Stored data
##########

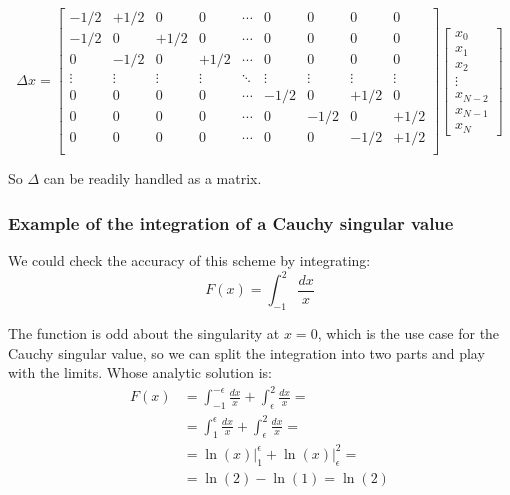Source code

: \begin{equation}
    \Delta x = 
    \begin{bmatrix}
        -1/2 & +1/2 & 0 & 0 &\cdots & 0 & 0 & 0 & 0\\
        -1/2 & 0 & +1/2 & 0 & \cdots & 0 & 0 & 0 & 0\\
        0 &-1/2 & 0 & +1/2 & \cdots & 0 & 0 & 0 & 0\\
        \vdots & \vdots & \vdots & \vdots & \ddots & \vdots & \vdots & \vdots & \vdots \\
        0 & 0 & 0 & 0 & \cdots & -1/2 & 0 & +1/2 & 0 \\
        0 & 0 & 0 & 0 & \cdots & 0 & -1/2 & 0 & +1/2 \\
        0 & 0 & 0 & 0 & \cdots & 0 & 0 & -1/2 & +1/2 \\
    \end{bmatrix}
    \begin{bmatrix}
        x_0 \\
        x_1 \\
        x_2 \\
        \vdots \\
        x_{N-2} \\
        x_{N-1} \\
        x_N
    \end{bmatrix}
\end{equation}

So $\Delta$ can be readily handled as a matrix.

\subsubsection{Example of the integration of a Cauchy singular value}
We could check the accuracy of this scheme by integrating:
\begin{equation}
    F(x) = \int_{-1}^{2}\frac{dx}{x}
\end{equation}

The function is odd about the singularity at $x=0$, which is the use case for the Cauchy singular value, so we can split the integration into two parts and play with the limits.
Whose analytic solution is:
\begin{align}
    F(x)    &= \int_{-1}^{-\epsilon} \frac{dx}{x} + \int_{\epsilon}^{2} \frac{dx}{x} = \\
            &= \int_{1}^{\epsilon} \frac{dx}{x} + \int_{\epsilon}^{2} \frac{dx}{x} = \\
            &= \left. \ln(x) \right|_{1}^{\epsilon} + \left. \ln(x) \right|_{\epsilon}^{2} = \\
            &= \ln(2) - \ln(1) = \ln (2)
\end{align}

##########

**TASK DESCRIPTION**.
Whenever the string "equation" turns up in a line above, copy that line out.

**WRITTEN ANSWER**.
: \begin{equation}
\end{equation}
\begin{equation}
\end{equation}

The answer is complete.